=== What you are asked to do ===
Search the material for the string "left", then report how many lines hold it, with no other text.

=== Source material ===
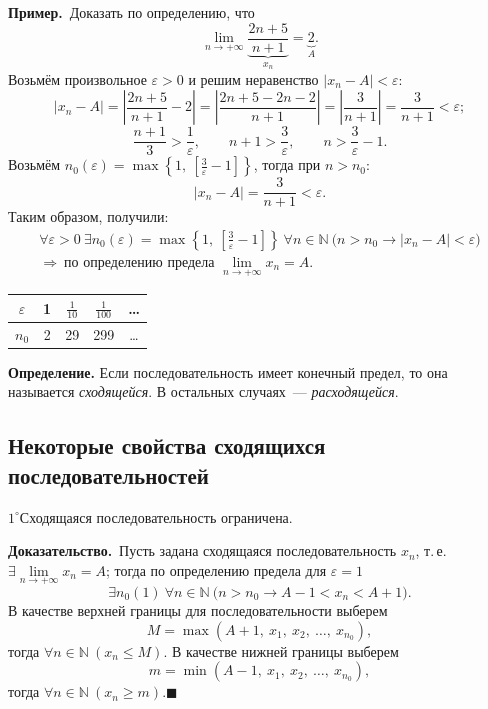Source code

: \documentclass[a4paper,11pt]{article}
\newcommand{\prim}{\textbf{Пример.}\ }
\newcommand{\dok}{\textbf{Доказательство.}\ }
\newcommand{\qedr}{\hfill$\blacksquare$}
\begin{document}
\prim Доказать по определению, что
\[
  \lim_{n \to +\infty} \underbrace{\frac{2n + 5}{n + 1}}_{x_n} = \underbrace{2}_{A}.
\]
Возьмём произвольное $\varepsilon > 0$ и решим неравенство
$|x_n - A| < \varepsilon$:
\[
  |x_n - A| = \left| \frac{2n + 5}{n + 1} - 2 \right|
            = \left| \frac{2n + 5 - 2n - 2}{n + 1} \right|
            = \left| \frac{3}{n + 1} \right| = \frac{3}{n + 1} < \varepsilon;
\]
\[
  \frac{n + 1}{3} > \frac{1}{\varepsilon}, \qquad
  n + 1 > \frac{3}{\varepsilon}, \qquad
  n > \frac{3}{\varepsilon} - 1.
\]
Возьмём $n_0(\varepsilon) = \max\left\{1,\ \left[\tfrac{3}{\varepsilon} - 1\right]\right\}$,
тогда при $n > n_0$:
\[
  |x_n - A| = \frac{3}{n + 1} < \varepsilon.
\]
Таким образом, получили:
\begin{gather*}
  \forall \varepsilon > 0\ \exists n_0(\varepsilon) = \max\left\{1,\ \left[\tfrac{3}{\varepsilon} - 1\right]\right\}\
  \forall n \in \mathbb{N}\ \big(n > n_0 \to |x_n - A| < \varepsilon\big)\\
  \Longrightarrow\ \text{по определению предела } \lim_{n \to +\infty} x_n = A.
\end{gather*}
\begin{center}
\begin{tabular}{c|c|c|c|c}
  $\varepsilon$ & 1 & $\frac{1}{10}$ & $\frac{1}{100}$ & \dots \\ \hline
  $n_0$         & 2 & 29             & 299             & \dots \\
\end{tabular}
\end{center}

\begin{opr}
\textbf{Определение.} Если последовательность имеет конечный предел, то она называется
\emph{сходящейся}. В остальных случаях~--- \emph{расходящейся}.
\end{opr}

\subsection{Некоторые свойства сходящихся последовательностей}

\begin{svoi}{$1^\circ$}Сходящаяся последовательность ограничена.
\end{svoi}

\dok Пусть задана сходящаяся последовательность $x_n$, т.\,е.
$\exists \lim\limits_{n \to +\infty} x_n = A$; тогда по определению предела
для $\varepsilon = 1$
\[
  \exists n_0(1)\ \forall n \in \mathbb{N}\ \big(n > n_0 \to A - 1 < x_n < A + 1\big).
\]
В качестве верхней границы для последовательности выберем
\[
  M = \max(A + 1,\ x_1,\ x_2,\ \dots,\ x_{n_0}),
\]
тогда $\forall n \in \mathbb{N}\ (x_n \le M)$. В качестве нижней границы
выберем
\[
  m = \min(A - 1,\ x_1,\ x_2,\ \dots,\ x_{n_0}),
\]
тогда $\forall n \in \mathbb{N}\ (x_n \ge m)$.\qedr
\end{document}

=== Result for this task ===
5